[Stored dataset items]
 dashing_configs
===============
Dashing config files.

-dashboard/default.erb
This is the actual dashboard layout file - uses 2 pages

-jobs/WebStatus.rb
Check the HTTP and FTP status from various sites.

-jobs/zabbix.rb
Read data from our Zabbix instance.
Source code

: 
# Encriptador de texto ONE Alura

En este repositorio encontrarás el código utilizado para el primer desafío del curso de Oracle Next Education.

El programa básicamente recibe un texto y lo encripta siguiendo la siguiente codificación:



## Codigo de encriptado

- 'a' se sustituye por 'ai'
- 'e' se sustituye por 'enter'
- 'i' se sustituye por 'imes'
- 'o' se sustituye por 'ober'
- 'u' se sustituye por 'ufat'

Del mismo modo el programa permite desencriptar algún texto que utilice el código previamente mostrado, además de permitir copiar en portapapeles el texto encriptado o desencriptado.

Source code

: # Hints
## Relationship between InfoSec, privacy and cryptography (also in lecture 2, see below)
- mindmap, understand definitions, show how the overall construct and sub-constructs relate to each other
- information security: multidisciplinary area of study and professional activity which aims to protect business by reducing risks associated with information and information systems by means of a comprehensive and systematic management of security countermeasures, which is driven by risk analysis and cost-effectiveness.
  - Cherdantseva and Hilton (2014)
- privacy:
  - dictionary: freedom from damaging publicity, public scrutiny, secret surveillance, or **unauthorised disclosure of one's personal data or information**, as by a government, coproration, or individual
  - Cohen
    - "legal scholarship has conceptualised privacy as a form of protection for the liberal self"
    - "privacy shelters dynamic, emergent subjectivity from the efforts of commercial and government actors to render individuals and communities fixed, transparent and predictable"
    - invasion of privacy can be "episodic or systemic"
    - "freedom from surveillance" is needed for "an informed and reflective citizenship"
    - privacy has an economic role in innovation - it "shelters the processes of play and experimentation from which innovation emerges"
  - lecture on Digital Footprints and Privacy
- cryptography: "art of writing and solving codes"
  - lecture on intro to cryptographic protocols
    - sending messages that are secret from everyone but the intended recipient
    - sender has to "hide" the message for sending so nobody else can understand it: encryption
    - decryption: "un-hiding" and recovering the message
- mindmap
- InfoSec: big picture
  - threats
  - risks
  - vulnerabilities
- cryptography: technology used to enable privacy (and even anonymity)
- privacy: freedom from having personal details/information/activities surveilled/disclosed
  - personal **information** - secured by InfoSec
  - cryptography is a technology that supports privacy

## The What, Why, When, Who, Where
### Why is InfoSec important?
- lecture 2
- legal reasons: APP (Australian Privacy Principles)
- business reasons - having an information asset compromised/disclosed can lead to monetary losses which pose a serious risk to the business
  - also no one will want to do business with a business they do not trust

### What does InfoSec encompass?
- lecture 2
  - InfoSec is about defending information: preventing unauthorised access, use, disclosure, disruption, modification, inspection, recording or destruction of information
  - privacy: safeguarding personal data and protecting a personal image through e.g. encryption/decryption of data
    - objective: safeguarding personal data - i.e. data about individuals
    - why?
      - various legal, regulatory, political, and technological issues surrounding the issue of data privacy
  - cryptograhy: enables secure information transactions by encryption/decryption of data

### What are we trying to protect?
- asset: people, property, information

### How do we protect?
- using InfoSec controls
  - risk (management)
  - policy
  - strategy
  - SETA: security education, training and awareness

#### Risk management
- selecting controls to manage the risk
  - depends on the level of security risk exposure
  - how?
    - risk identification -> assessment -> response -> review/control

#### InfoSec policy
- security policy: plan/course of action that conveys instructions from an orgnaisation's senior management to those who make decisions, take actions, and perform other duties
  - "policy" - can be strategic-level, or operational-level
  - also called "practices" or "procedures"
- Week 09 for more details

== Task directions ==
What you return should match the data character for character.

== Final answer ==
 dashing_configs
===============
Dashing config files.

-dashboard/default.erb
This is the actual dashboard layout file - uses 2 pages

-jobs/WebStatus.rb
Check the HTTP and FTP status from various sites.

-jobs/zabbix.rb
Read data from our Zabbix instance.
Source code

: 
# Encriptador de texto ONE Alura

En este repositorio encontrarás el código utilizado para el primer desafío del curso de Oracle Next Education.

El programa básicamente recibe un texto y lo encripta siguiendo la siguiente codificación:



## Codigo de encriptado

- 'a' se sustituye por 'ai'
- 'e' se sustituye por 'enter'
- 'i' se sustituye por 'imes'
- 'o' se sustituye por 'ober'
- 'u' se sustituye por 'ufat'

Del mismo modo el programa permite desencriptar algún texto que utilice el código previamente mostrado, además de permitir copiar en portapapeles el texto encriptado o desencriptado.

Source code

: # Hints
## Relationship between InfoSec, privacy and cryptography (also in lecture 2, see below)
- mindmap, understand definitions, show how the overall construct and sub-constructs relate to each other
- information security: multidisciplinary area of study and professional activity which aims to protect business by reducing risks associated with information and information systems by means of a comprehensive and systematic management of security countermeasures, which is driven by risk analysis and cost-effectiveness.
  - Cherdantseva and Hilton (2014)
- privacy:
  - dictionary: freedom from damaging publicity, public scrutiny, secret surveillance, or **unauthorised disclosure of one's personal data or information**, as by a government, coproration, or individual
  - Cohen
    - "legal scholarship has conceptualised privacy as a form of protection for the liberal self"
    - "privacy shelters dynamic, emergent subjectivity from the efforts of commercial and government actors to render individuals and communities fixed, transparent and predictable"
    - invasion of privacy can be "episodic or systemic"
    - "freedom from surveillance" is needed for "an informed and reflective citizenship"
    - privacy has an economic role in innovation - it "shelters the processes of play and experimentation from which innovation emerges"
  - lecture on Digital Footprints and Privacy
- cryptography: "art of writing and solving codes"
  - lecture on intro to cryptographic protocols
    - sending messages that are secret from everyone but the intended recipient
    - sender has to "hide" the message for sending so nobody else can understand it: encryption
    - decryption: "un-hiding" and recovering the message
- mindmap
- InfoSec: big picture
  - threats
  - risks
  - vulnerabilities
- cryptography: technology used to enable privacy (and even anonymity)
- privacy: freedom from having personal details/information/activities surveilled/disclosed
  - personal **information** - secured by InfoSec
  - cryptography is a technology that supports privacy

## The What, Why, When, Who, Where
### Why is InfoSec important?
- lecture 2
- legal reasons: APP (Australian Privacy Principles)
- business reasons - having an information asset compromised/disclosed can lead to monetary losses which pose a serious risk to the business
  - also no one will want to do business with a business they do not trust

### What does InfoSec encompass?
- lecture 2
  - InfoSec is about defending information: preventing unauthorised access, use, disclosure, disruption, modification, inspection, recording or destruction of information
  - privacy: safeguarding personal data and protecting a personal image through e.g. encryption/decryption of data
    - objective: safeguarding personal data - i.e. data about individuals
    - why?
      - various legal, regulatory, political, and technological issues surrounding the issue of data privacy
  - cryptograhy: enables secure information transactions by encryption/decryption of data

### What are we trying to protect?
- asset: people, property, information

### How do we protect?
- using InfoSec controls
  - risk (management)
  - policy
  - strategy
  - SETA: security education, training and awareness

#### Risk management
- selecting controls to manage the risk
  - depends on the level of security risk exposure
  - how?
    - risk identification -> assessment -> response -> review/control

#### InfoSec policy
- security policy: plan/course of action that conveys instructions from an orgnaisation's senior management to those who make decisions, take actions, and perform other duties
  - "policy" - can be strategic-level, or operational-level
  - also called "practices" or "procedures"
- Week 09 for more details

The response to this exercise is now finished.